Sarah Jessica Parker thinks “‘Smart’
Anyone unfamiliar with the modern phenomenon that is gay male worship of Sarah Jessica Parker need only check out the queer blogs’ frenzied chatter about the impending “Sex and the City” movie or the squealing, tear-filled reception the actor received when she popped in unexpectedly as guest judge on Bravo’s “Project Runway.”

It’s safe to say that her comings and goings are must-see media events for lots of gay guys. And her fans will have more reasons to squeal when she stars in another upcoming feature, “Smart People.”

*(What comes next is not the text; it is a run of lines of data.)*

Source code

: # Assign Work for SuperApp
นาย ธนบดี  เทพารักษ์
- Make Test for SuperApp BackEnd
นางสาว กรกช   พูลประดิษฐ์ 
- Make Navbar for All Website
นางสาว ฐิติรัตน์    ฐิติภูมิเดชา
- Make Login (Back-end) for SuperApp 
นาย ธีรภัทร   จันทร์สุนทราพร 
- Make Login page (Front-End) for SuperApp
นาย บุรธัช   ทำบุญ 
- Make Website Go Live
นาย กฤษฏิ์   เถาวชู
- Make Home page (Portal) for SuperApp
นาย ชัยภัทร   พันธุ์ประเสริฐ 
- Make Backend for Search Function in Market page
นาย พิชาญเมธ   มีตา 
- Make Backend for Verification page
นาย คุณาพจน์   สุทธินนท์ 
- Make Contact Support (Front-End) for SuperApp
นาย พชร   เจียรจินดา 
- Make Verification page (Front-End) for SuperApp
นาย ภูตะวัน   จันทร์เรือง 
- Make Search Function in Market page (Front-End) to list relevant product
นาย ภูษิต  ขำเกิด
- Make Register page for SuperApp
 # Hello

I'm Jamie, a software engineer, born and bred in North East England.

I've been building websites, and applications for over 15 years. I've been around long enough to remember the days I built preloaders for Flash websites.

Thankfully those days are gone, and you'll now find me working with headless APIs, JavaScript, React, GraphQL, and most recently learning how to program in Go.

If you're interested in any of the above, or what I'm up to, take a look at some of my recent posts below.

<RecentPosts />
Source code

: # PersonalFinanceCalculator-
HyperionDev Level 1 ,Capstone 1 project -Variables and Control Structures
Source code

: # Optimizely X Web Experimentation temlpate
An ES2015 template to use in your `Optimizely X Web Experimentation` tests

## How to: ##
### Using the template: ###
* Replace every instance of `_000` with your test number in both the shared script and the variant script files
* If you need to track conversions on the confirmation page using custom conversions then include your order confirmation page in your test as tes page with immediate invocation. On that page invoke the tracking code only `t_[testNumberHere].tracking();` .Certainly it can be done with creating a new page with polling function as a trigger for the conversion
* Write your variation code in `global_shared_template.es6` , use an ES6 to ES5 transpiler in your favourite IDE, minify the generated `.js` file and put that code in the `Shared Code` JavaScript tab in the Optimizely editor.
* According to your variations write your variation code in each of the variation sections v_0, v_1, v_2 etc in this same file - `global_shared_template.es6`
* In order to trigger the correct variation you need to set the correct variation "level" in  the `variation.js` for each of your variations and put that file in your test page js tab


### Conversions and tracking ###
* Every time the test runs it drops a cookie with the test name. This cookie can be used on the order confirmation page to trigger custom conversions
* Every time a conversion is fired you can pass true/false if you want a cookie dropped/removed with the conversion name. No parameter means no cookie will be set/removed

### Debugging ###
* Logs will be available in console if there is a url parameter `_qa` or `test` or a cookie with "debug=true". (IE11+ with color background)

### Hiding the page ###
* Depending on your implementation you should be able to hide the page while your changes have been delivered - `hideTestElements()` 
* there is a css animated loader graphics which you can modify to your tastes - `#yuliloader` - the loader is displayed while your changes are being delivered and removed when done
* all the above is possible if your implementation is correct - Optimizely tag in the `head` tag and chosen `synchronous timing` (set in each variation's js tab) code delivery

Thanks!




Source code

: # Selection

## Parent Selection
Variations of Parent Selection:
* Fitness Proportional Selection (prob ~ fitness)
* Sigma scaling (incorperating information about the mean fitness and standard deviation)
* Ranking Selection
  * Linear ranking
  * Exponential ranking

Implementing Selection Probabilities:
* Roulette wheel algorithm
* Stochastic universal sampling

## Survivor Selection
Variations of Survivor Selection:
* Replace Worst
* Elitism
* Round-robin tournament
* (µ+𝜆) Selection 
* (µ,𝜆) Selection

Due to premiere at January’s Sundance Film Festival, the film stars Dennis Quaid as a widowed professor who finds new love with Parker and reunites with an adopted brother, played by Thomas Haden Church (“Sideways”). Ellen Page (“Juno”) co-stars as Quaid’s daughter.
Smart Parker fans won’t have long to wait for the 2008 release.

Dan Butler moves to “‘Chronic Town’
Dan Butler was always a welcome sight on episodes of “Frasier.”

The gay actor came out professionally back in the 1990s when it was still an iffy career move. That he played it super-straight as “Bulldog” on that show was an even cooler move.

Since “Frasier,” the actor’s been seen in guest spots on other shows (“House,” “Monk”), but will renegotiate his image in the dark indie comedy “Chronic Town.”

Reported to be a character study (with a title appropriated from an R.E.M. album) about a lonely cab driver in Fairbanks, Alaska, the film features Butler in a supporting role as a character named Blow Job. What this all means, exactly, is anyone’s guess, but it certainly can’t make a guy’s life easy to have that name on his driver’s license.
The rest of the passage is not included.